Highland is at the western end of the Walkway over the Hudson. From there, the Hudson Valley Rail Trail extends westward through the Town of Lloyd on to New Paltz, forming part of the Empire State Trail.

Highland also contains Franny Reese State Park and Highland Landing Park.

==History==
The Brown–Ellis House and Anthony Yelverton House are listed on the National Register of Historic Places.

==Geography==
The community is on the west bank of the Hudson River.
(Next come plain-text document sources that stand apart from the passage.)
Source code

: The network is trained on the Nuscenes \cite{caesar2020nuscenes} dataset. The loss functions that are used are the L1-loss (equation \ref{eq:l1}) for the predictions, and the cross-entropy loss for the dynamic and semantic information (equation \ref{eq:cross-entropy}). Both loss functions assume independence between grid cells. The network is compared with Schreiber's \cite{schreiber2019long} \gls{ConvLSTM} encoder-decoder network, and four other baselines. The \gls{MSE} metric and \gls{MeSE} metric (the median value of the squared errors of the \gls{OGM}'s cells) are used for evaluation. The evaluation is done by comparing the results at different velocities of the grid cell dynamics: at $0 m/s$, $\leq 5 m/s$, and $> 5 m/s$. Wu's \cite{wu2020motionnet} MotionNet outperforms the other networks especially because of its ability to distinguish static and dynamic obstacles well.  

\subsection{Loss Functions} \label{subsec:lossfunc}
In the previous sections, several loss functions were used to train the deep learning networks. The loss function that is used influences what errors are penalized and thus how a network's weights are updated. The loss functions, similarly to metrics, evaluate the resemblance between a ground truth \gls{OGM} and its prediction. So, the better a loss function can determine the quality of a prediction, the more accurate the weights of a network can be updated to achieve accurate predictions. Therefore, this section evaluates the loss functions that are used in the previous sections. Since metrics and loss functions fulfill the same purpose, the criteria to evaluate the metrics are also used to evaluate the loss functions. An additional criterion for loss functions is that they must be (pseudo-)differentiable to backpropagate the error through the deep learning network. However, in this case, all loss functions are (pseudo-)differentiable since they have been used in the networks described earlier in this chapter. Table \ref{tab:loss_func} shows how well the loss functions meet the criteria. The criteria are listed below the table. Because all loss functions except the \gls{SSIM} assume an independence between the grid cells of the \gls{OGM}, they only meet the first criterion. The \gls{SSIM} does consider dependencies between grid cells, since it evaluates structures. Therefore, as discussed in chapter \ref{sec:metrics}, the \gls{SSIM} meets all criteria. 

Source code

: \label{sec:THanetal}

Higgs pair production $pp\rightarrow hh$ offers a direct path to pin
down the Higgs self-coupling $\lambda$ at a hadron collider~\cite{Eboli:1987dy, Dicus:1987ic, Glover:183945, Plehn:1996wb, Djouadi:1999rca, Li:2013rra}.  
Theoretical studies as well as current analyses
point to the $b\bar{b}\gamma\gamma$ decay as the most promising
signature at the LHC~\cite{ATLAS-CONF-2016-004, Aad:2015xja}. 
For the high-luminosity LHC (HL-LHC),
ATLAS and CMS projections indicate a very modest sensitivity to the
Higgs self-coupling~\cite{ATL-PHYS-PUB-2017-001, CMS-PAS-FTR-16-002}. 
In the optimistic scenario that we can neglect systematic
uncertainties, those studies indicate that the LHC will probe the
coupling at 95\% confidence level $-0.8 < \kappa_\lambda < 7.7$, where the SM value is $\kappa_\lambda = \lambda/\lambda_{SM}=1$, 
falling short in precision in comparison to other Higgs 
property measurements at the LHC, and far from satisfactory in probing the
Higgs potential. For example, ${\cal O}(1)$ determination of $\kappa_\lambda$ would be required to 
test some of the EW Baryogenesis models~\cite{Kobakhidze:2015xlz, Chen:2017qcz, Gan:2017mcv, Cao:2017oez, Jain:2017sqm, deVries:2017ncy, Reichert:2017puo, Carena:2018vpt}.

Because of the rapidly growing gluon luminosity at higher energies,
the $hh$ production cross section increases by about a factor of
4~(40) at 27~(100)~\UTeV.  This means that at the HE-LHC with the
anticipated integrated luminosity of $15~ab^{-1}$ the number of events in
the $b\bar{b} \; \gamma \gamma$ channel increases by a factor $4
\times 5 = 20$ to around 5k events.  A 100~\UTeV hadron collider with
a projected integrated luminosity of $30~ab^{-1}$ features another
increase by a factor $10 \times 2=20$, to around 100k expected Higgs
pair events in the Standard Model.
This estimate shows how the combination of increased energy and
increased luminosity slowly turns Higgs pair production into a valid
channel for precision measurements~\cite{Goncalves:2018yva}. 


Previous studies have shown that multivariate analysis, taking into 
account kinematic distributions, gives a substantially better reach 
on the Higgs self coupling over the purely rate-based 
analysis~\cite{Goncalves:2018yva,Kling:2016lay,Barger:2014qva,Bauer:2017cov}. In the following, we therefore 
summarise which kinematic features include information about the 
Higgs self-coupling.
Illinois Mountain bounds it on the west.

Highland is located at (41.718357, -73.963590).

According to the United States Census Bureau, the CDP has a total area of 5.1 sqmi, of which 4.7 sqmi is land and 0.3 sqmi (6.90%) is water.

==Demographics==

Historical population
| Census | Pop. | Note | %± |
| 2000 | 5,060 |  | — |
| 2010 | 5,647 |  | 11.6% |
| 2020 | 6,385 |  | 13.1% |
U.S. Decennial Census

===2010 census===
As of the 2010 census, the population was 5,647. The racial makeup of the town was 84.40% White, 6.94% Black or African American, 0.28% Native American, 3.98% Asian, 0.02% Pacific Islander, 1.84% from other races, and 2.53% from two or more races. Hispanic or Latino of any race were 7.84% of the population.

===2020 census===
As of the 2020 census, the population was 6,385. The racial makeup of the town was 75.60% White, 7.97% Black or African American, 0.27% Native American, 3.73% Asian, 0.06% Pacific Islander, 5.04% from other races, and 7.33% from two or more races. Hispanic or Latino of any race were 11.54% of the population.